The “classical” criteria for habitability can be summarized as the presence of liquid water, energy sources to sustain metabolism, and “nutrients” over a period of time long enough to allow the development of life. The concept of a “habitable zone” (HZ) around each star defines where water can be stable at the surface as a result of the equilibrium temperature of the planet in the star's radiation field. Liquid water may exist on the surface of planets orbiting a star at a distance that does not induce tidal lock. But habitability conditions can be found not only on the surfaces of Earth-like planets: a subsurface ocean within a planet or the satellite of a gas giant may be habitable for some life form that may be very different from Earth-like life. Indeed, icy surfaces may cover liquid oceans, move and fracture like plate tectonics, and exsolute the internal material and energy through an interconnected system. With the discovery of planets beyond the Solar System and the search for life in exotic habitats such as Mars, Europa, Titan, and Enceladus, habitability in general needs a better and broader definition.

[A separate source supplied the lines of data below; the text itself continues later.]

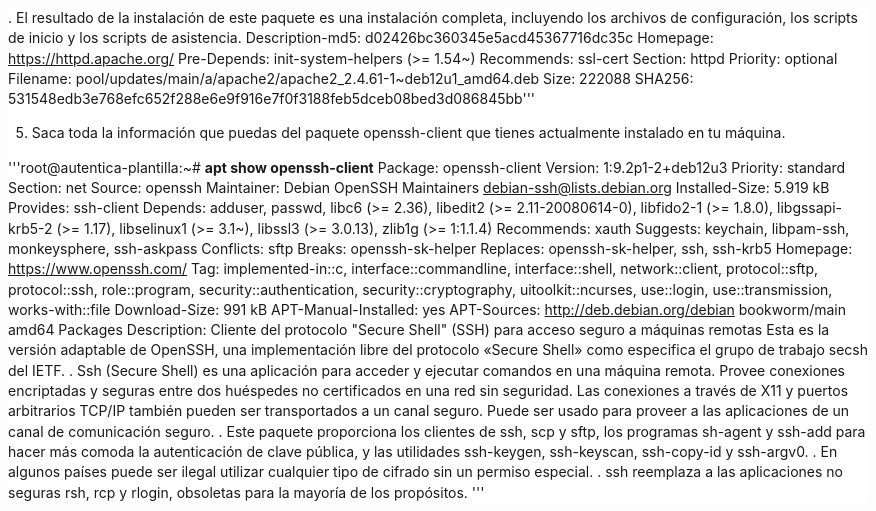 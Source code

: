  .
 El resultado de la instalación de este paquete es una instalación completa,
 incluyendo los archivos de configuración, los scripts de inicio y los
 scripts de asistencia.
Description-md5: d02426bc360345e5acd45367716dc35c
Homepage: https://httpd.apache.org/
Pre-Depends: init-system-helpers (>= 1.54~)
Recommends: ssl-cert
Section: httpd
Priority: optional
Filename: pool/updates/main/a/apache2/apache2_2.4.61-1~deb12u1_amd64.deb
Size: 222088
SHA256: 531548edb3e768efc652f288e6e9f916e7f0f3188feb5dceb08bed3d086845bb'''

5. Saca toda la información que puedas del paquete openssh-client que tienes actualmente instalado en tu máquina.

'''root@autentica-plantilla:~# **apt show openssh-client**
Package: openssh-client
Version: 1:9.2p1-2+deb12u3
Priority: standard
Section: net
Source: openssh
Maintainer: Debian OpenSSH Maintainers <debian-ssh@lists.debian.org>
Installed-Size: 5.919 kB
Provides: ssh-client
Depends: adduser, passwd, libc6 (>= 2.36), libedit2 (>= 2.11-20080614-0), libfido2-1 (>= 1.8.0), libgssapi-krb5-2 (>= 1.17), libselinux1 (>= 3.1~), libssl3 (>= 3.0.13), zlib1g (>= 1:1.1.4)
Recommends: xauth
Suggests: keychain, libpam-ssh, monkeysphere, ssh-askpass
Conflicts: sftp
Breaks: openssh-sk-helper
Replaces: openssh-sk-helper, ssh, ssh-krb5
Homepage: https://www.openssh.com/
Tag: implemented-in::c, interface::commandline, interface::shell,
 network::client, protocol::sftp, protocol::ssh, role::program,
 security::authentication, security::cryptography, uitoolkit::ncurses,
 use::login, use::transmission, works-with::file
Download-Size: 991 kB
APT-Manual-Installed: yes
APT-Sources: http://deb.debian.org/debian bookworm/main amd64 Packages
Description: Cliente del protocolo "Secure Shell" (SSH) para acceso seguro a máquinas remotas
 Esta es la versión adaptable de OpenSSH, una implementación libre del
 protocolo «Secure Shell» como especifica el grupo de trabajo secsh del IETF.
 .
 Ssh (Secure Shell) es una aplicación para acceder y ejecutar comandos 
 en una máquina remota. Provee conexiones encriptadas y seguras entre dos
 huéspedes no certificados en una red sin seguridad. Las conexiones a través
 de X11 y puertos arbitrarios TCP/IP también pueden ser transportados a un
 canal seguro. Puede ser usado para proveer a las aplicaciones de un canal de
 comunicación seguro.
 .
 Este paquete proporciona los clientes de ssh, scp y sftp, los programas
 sh-agent y ssh-add para hacer más comoda la autenticación de clave pública,
 y las utilidades ssh-keygen, ssh-keyscan, ssh-copy-id y ssh-argv0.
 .
 En algunos países puede ser ilegal utilizar cualquier tipo de cifrado sin
 un permiso especial.
 .
 ssh reemplaza a las aplicaciones no seguras rsh, rcp y rlogin, 
 obsoletas para la mayoría de los propósitos. '''

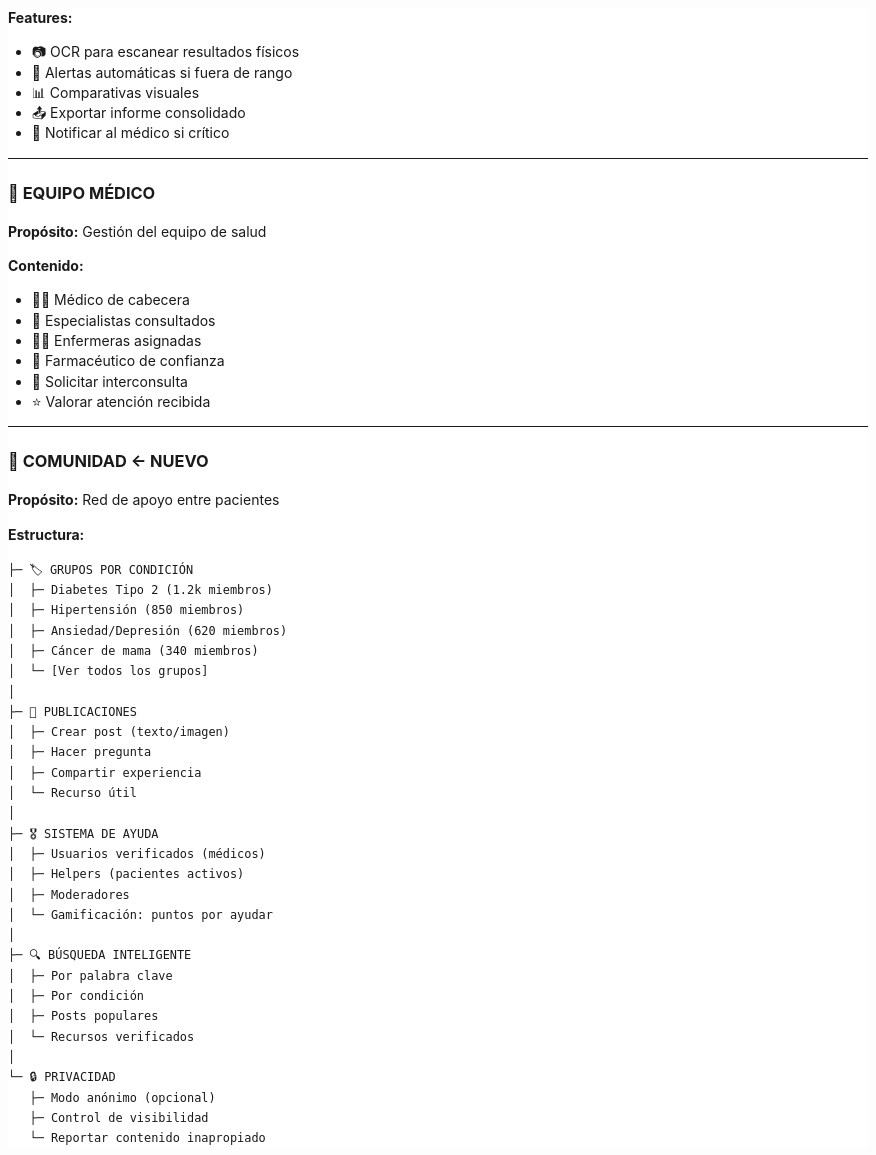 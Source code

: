 **Features:**
- 📷 OCR para escanear resultados físicos
- 🚨 Alertas automáticas si fuera de rango
- 📊 Comparativas visuales
- 📤 Exportar informe consolidado
- 🔔 Notificar al médico si crítico

---

### 👥 **EQUIPO MÉDICO**
**Propósito:** Gestión del equipo de salud

**Contenido:**
- 👨‍⚕️ Médico de cabecera
- 🏥 Especialistas consultados
- 👩‍⚕️ Enfermeras asignadas
- 💊 Farmacéutico de confianza
- 🔄 Solicitar interconsulta
- ⭐ Valorar atención recibida

---

### 💬 **COMUNIDAD** ← NUEVO
**Propósito:** Red de apoyo entre pacientes

**Estructura:**
```
├─ 🏷️ GRUPOS POR CONDICIÓN
│  ├─ Diabetes Tipo 2 (1.2k miembros)
│  ├─ Hipertensión (850 miembros)
│  ├─ Ansiedad/Depresión (620 miembros)
│  ├─ Cáncer de mama (340 miembros)
│  └─ [Ver todos los grupos]
│
├─ 📝 PUBLICACIONES
│  ├─ Crear post (texto/imagen)
│  ├─ Hacer pregunta
│  ├─ Compartir experiencia
│  └─ Recurso útil
│
├─ 🎖️ SISTEMA DE AYUDA
│  ├─ Usuarios verificados (médicos)
│  ├─ Helpers (pacientes activos)
│  ├─ Moderadores
│  └─ Gamificación: puntos por ayudar
│
├─ 🔍 BÚSQUEDA INTELIGENTE
│  ├─ Por palabra clave
│  ├─ Por condición
│  ├─ Posts populares
│  └─ Recursos verificados
│
└─ 🔒 PRIVACIDAD
   ├─ Modo anónimo (opcional)
   ├─ Control de visibilidad
   └─ Reportar contenido inapropiado
```
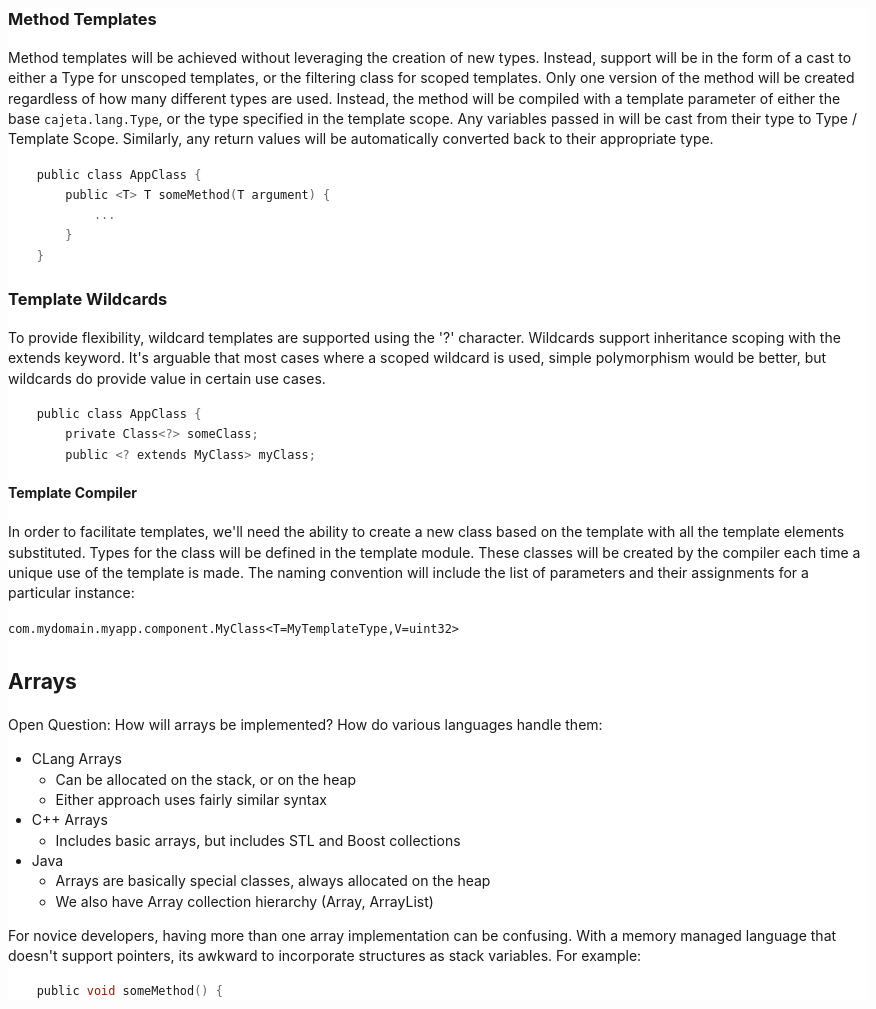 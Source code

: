 ### Method Templates

Method templates will be achieved without leveraging the creation of new types.  Instead, support will be in the form of 
a cast to either a Type for unscoped templates, or the filtering class for scoped templates.  Only one version of the 
method will be created regardless of how many different types are used.  Instead, the method will be compiled with a 
template parameter of either the base ``cajeta.lang.Type``, or the type specified in the template scope.  Any variables 
passed in will be cast from their type to Type / Template Scope.  Similarly, any return values will be automatically
converted back to their appropriate type.

```c
    public class AppClass {
        public <T> T someMethod(T argument) {
            ...
        } 
    }
```

### Template Wildcards

To provide flexibility, wildcard templates are supported using the '?' character.  Wildcards support inheritance scoping
with the extends keyword.  It's arguable that most cases where a scoped wildcard is used, simple polymorphism would be 
better, but wildcards do provide value in certain use cases.

```c
    public class AppClass {
        private Class<?> someClass;
        public <? extends MyClass> myClass;
```

#### Template Compiler

In order to facilitate templates, we'll need the ability to create a new class based on the template with all the template
elements substituted.  Types for the class will be defined in the template module.  These classes will be created by the 
compiler each time a unique use of the template is made.  The naming convention will include the list of parameters and 
their assignments for a particular instance:

```com.mydomain.myapp.component.MyClass<T=MyTemplateType,V=uint32>```

## Arrays

Open Question:  How will arrays be implemented?  How do various languages handle them:

- CLang Arrays
  - Can be allocated on the stack, or on the heap
  - Either approach uses fairly similar syntax
- C++ Arrays
  - Includes basic arrays, but includes STL and Boost collections
- Java
  - Arrays are basically special classes, always allocated on the heap
  - We also have Array collection hierarchy (Array, ArrayList)

For novice developers, having more than one array implementation can be confusing.  With a memory managed language that
doesn't support pointers, its awkward to incorporate structures as stack variables.  For example:

```c
    public void someMethod() {
```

Liquid water has been recognized as the best solvent for life to emerge and evolve, although other possibilities have been suggested (e.g. Bains 2004). Water, an abundant compound in our galaxy (e.g. Cernicharo and Crovisier 2005), is liquid within a large range of temperatures and pressures and is also a strong polar–nonpolar solvent. This dichotomy is essential for maintaining stable biomolecular and cellular structures (Des Marais et al. 2002). A large number of organisms is capable of living in water. However, in a body of pure water, life will probably never spontaneously originate and evolve. This is because, while there are many organisms living in water, none we know of is capable of living on water alone because life requires other essential elements such as nitrogen and phosphorus in addition to hydrogen and oxygen. Besides, no organism we know of is made entirely of water. So obviously “just water” is not an auspicious place for starting life and evolution in.

Information

Type: Chapter
Information: Frontiers of Astrobiology , pp. 175 - 200

DOI: https://doi.org/10.1017/CBO9780511902574.014 [Opens in a new window]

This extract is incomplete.